Borowiec Marek L, Zhang Y Miles, Neves Karen, Ramalho Manuela O, Fisher Brian L, Lucky Andrea, Moreau Corrie S
Colorado State University, Department of Agricultural Biology, Fort Collins, CO 80523, USA.
University of Edinburgh, Institute of Ecology and Evolution, Edinburgh, EH9 3FL, UK.
Syst Biol. 2025 Jan 8. doi: 10.1093/sysbio/syaf001.
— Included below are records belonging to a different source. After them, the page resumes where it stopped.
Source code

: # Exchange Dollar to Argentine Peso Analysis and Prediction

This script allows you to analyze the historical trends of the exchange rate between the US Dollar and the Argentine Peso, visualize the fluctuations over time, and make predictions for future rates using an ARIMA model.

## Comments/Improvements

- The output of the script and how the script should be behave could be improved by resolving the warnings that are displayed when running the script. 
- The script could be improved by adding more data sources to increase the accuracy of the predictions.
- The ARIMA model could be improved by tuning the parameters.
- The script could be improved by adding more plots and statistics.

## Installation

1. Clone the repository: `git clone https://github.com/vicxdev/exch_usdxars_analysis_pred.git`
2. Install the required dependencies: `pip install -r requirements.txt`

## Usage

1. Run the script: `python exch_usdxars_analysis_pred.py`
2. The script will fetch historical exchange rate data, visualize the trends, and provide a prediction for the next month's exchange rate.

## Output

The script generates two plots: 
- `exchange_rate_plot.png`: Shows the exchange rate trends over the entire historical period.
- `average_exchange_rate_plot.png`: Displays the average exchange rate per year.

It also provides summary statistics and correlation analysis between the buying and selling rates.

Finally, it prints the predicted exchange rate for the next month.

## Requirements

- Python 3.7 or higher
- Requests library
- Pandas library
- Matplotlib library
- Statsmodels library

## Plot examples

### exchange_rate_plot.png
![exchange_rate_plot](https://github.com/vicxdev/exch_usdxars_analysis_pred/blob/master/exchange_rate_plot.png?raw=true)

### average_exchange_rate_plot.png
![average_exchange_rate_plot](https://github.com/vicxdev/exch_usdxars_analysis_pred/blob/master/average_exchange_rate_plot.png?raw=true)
While some relationships in phylogenomic studies have remained stable since the Sanger sequencing era, many challenging nodes remain, even with genome-scale data. Incongruence or lack of resolution in the phylogenomic era is frequently attributed to inadequate data modeling and analytical issues that lead to systematic biases. However, few studies investigate the potential for random error or establish expectations for the level of resolution achievable with a given empirical dataset and integrate uncertainties across methods when faced with conflicting results. Ants are the most species-rich lineage of social insects and one of the most ecologically important terrestrial animals. Consequently, ants have garnered significant research attention, including their systematics. Despite this, there has been no comprehensive genus-level phylogeny of the ants inferred using genomic data that thoroughly evaluates both signal strength and incongruence. In this study, we provide insight into and quantify uncertainty across the ant tree of life by utilizing the most taxonomically comprehensive Ultraconserved Elements dataset of ants to date, including 277 (81%) of recognized ant genera from all 16 extant subfamilies, and representing over 98% of described species. We use simulations to establish expectations for resolution, identify branches with less-than-expected concordance, and dissect the effects of data and model selection on recalcitrant nodes. Simulations show that hundreds of loci are needed to resolve recalcitrant nodes on our genus-level ant phylogeny. This demonstrates the continued role of random error in phylogenomic studies. Our analyses provide a comprehensive picture of support and incongruence across the ant phylogeny, while offering a more nuanced depiction of uncertainty and significantly expanding generic sampling. We use a consensus approach to integrate uncertainty across different analyses and find that assumptions about root age exert substantial influence on divergence dating. Our results suggest that advancing the understanding of ant phylogeny will require not only more data but also more refined phylogenetic models. We also provide a workflow for identifying under-supported nodes in concatenation analyses, outline a pragmatic way to reconcile conflicting results in phylogenomics, and introduce a user-friendly locus selection tool for divergence dating.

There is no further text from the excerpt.